*DATA FOR REVIEW*.
⁂

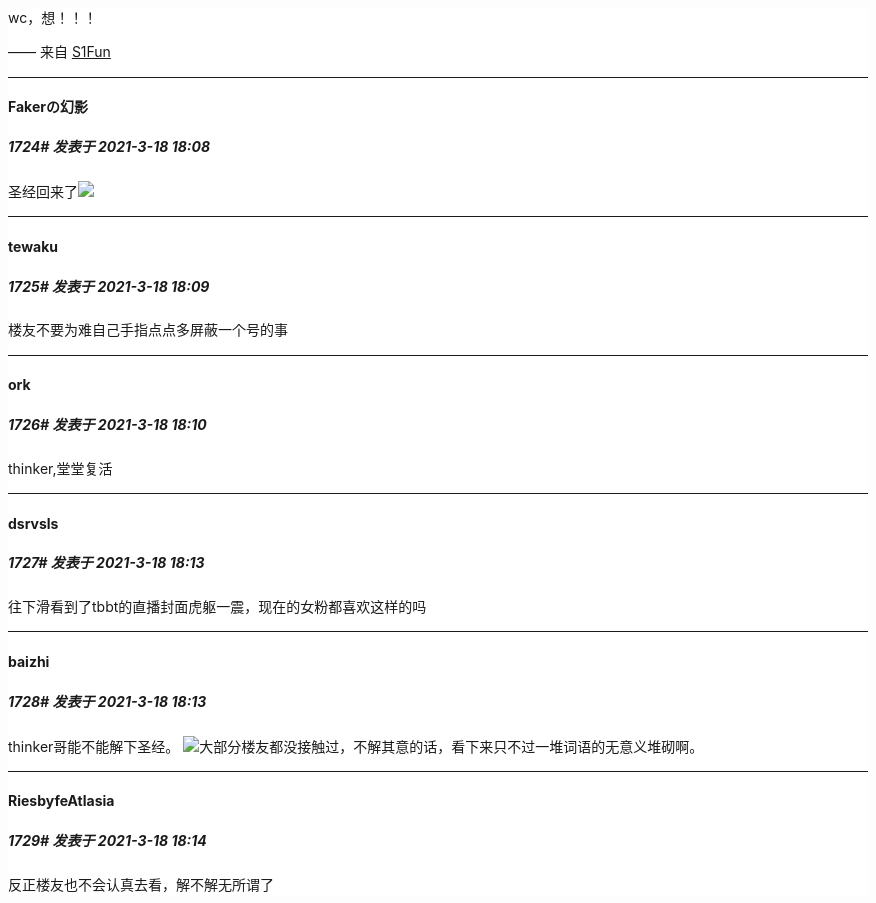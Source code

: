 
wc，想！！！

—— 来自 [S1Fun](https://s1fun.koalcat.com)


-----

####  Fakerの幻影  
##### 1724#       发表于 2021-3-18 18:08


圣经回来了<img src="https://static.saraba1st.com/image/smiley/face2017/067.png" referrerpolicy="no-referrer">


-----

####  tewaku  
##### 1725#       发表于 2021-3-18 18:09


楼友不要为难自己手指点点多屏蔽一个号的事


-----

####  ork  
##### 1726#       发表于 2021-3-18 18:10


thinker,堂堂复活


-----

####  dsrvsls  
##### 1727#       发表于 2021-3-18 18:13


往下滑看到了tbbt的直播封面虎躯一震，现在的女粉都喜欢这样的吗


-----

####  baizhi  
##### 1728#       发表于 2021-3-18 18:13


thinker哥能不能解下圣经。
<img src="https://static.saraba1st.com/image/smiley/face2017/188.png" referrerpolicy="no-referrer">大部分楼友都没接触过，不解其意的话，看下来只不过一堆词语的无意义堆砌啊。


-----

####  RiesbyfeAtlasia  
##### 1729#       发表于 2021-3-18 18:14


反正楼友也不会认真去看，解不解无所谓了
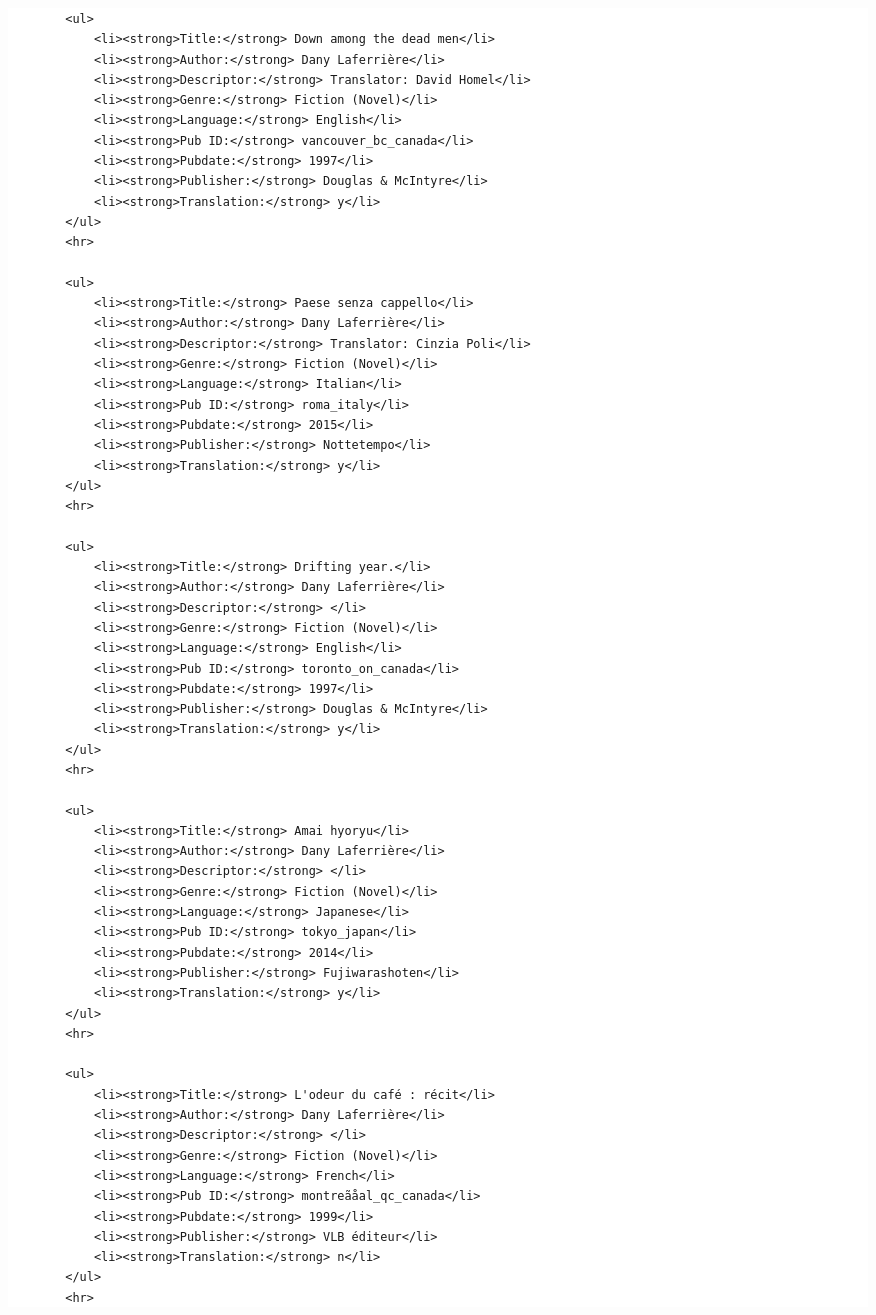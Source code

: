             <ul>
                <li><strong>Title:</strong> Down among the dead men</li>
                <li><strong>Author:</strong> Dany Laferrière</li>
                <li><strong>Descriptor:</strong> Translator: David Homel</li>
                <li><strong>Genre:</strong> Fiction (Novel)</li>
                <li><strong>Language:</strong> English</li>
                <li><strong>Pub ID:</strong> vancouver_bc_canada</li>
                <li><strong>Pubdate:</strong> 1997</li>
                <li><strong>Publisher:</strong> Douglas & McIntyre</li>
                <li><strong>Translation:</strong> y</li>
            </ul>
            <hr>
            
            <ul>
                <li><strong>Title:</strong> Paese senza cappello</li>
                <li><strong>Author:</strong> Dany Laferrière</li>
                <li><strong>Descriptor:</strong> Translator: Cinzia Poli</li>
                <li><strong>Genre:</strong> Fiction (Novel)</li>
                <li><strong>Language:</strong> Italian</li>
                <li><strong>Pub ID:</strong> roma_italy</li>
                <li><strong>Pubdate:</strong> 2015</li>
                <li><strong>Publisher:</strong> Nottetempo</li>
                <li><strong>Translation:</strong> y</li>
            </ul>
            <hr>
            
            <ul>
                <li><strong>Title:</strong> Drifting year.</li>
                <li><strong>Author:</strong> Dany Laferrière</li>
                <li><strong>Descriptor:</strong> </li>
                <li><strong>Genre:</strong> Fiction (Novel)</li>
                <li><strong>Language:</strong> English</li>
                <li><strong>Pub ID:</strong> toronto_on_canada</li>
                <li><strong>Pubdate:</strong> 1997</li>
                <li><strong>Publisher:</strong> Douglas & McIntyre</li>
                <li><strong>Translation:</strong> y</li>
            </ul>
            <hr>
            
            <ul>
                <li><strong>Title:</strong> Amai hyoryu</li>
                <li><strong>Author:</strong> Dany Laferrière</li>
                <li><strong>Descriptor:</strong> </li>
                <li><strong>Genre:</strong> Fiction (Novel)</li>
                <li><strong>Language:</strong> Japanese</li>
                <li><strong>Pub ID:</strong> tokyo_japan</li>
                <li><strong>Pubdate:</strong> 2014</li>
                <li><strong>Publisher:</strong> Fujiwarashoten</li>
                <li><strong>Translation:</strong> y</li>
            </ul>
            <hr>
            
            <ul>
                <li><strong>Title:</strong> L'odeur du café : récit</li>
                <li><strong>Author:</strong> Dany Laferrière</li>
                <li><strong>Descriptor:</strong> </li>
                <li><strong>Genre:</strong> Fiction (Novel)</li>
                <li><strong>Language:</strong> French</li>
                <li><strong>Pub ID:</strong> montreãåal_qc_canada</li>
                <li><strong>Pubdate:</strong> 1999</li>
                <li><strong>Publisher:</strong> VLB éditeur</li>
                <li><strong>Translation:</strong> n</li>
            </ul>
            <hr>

⁂

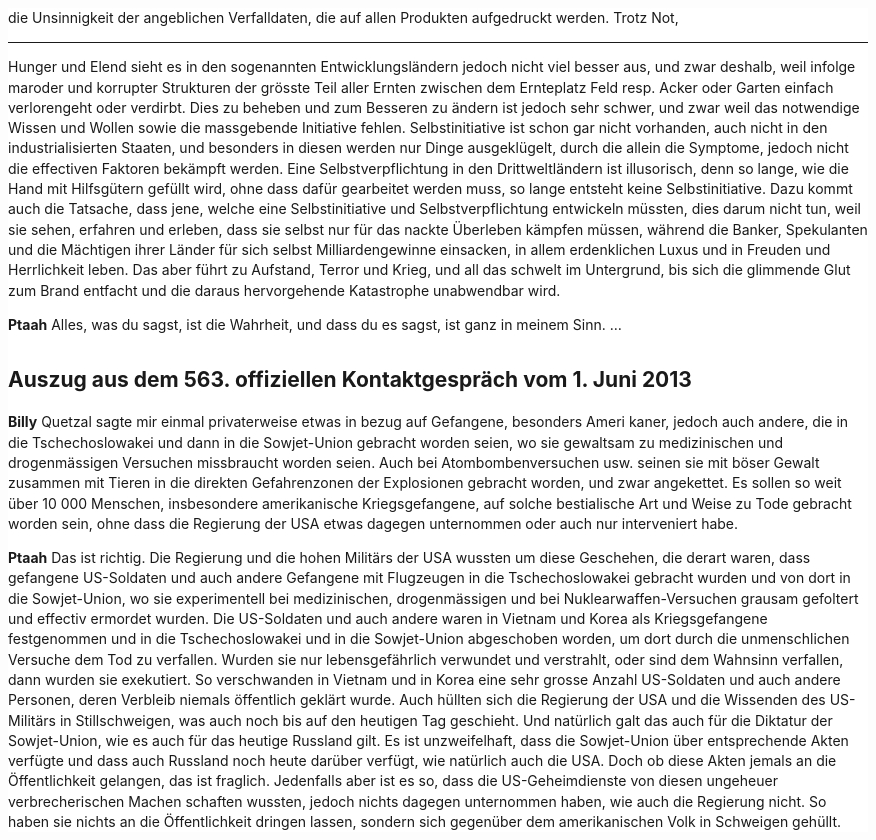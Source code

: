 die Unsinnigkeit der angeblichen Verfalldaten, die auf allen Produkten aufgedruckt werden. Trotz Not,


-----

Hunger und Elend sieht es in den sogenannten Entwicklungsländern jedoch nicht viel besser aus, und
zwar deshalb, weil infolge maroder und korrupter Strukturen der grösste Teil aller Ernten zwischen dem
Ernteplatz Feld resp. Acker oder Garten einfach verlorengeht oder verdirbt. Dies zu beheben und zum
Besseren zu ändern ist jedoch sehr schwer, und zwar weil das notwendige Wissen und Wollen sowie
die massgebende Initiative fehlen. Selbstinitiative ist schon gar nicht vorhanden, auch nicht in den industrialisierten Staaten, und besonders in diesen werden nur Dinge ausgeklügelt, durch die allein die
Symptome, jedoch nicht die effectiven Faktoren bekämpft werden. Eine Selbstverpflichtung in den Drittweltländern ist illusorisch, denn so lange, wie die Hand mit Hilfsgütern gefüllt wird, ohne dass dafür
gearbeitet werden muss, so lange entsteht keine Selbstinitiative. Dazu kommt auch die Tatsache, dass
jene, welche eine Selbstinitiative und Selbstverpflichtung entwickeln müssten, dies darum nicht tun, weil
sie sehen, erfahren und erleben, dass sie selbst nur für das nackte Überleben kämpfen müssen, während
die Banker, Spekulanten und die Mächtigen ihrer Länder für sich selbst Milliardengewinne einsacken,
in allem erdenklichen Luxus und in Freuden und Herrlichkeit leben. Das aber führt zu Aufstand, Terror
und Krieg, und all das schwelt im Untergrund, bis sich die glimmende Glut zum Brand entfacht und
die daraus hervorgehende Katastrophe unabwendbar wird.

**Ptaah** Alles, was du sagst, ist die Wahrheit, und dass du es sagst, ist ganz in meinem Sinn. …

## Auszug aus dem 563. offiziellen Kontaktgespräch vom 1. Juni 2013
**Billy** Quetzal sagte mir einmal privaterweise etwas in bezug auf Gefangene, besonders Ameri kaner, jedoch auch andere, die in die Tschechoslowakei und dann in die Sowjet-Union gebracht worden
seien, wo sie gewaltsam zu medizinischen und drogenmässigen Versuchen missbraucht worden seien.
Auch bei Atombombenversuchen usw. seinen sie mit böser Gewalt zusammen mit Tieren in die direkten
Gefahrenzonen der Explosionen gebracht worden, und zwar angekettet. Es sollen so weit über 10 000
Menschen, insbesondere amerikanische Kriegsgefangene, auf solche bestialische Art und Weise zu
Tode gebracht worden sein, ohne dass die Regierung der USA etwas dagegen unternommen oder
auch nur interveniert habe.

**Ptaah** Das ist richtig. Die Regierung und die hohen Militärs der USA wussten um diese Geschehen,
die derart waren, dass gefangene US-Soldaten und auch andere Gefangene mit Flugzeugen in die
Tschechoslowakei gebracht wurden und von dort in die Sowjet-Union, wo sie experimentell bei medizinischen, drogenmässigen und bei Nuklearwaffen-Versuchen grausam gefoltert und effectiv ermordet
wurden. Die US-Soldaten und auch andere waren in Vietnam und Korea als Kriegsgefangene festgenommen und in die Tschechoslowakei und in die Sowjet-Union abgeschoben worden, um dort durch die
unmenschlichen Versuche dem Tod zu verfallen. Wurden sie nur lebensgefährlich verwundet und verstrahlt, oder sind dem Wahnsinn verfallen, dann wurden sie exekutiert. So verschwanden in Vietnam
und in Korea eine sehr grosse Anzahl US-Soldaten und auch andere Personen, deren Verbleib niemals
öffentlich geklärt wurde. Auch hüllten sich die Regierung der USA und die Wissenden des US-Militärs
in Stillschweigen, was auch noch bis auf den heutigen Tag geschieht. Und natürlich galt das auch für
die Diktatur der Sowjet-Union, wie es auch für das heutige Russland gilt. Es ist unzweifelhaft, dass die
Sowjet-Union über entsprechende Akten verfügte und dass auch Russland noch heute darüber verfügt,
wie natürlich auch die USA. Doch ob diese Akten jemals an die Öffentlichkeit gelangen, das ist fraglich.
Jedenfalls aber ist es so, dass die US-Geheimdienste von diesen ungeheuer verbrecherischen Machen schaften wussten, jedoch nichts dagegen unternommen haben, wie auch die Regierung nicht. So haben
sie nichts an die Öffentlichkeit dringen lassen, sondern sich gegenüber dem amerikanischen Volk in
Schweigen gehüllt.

⁂

*TASK OBJECTIVE*. Exactly the lines above from the one with "<li><strong>Descriptor:</strong> Translator: Cinzia" to the one with "<li><strong>Pubdate:</strong> 2015</li>", both included, are to be quoted; leave the rest out.

*ANSWER SPACE*.
                <li><strong>Descriptor:</strong> Translator: Cinzia Poli</li>
                <li><strong>Genre:</strong> Fiction (Novel)</li>
                <li><strong>Language:</strong> Italian</li>
                <li><strong>Pub ID:</strong> roma_italy</li>
                <li><strong>Pubdate:</strong> 2015</li>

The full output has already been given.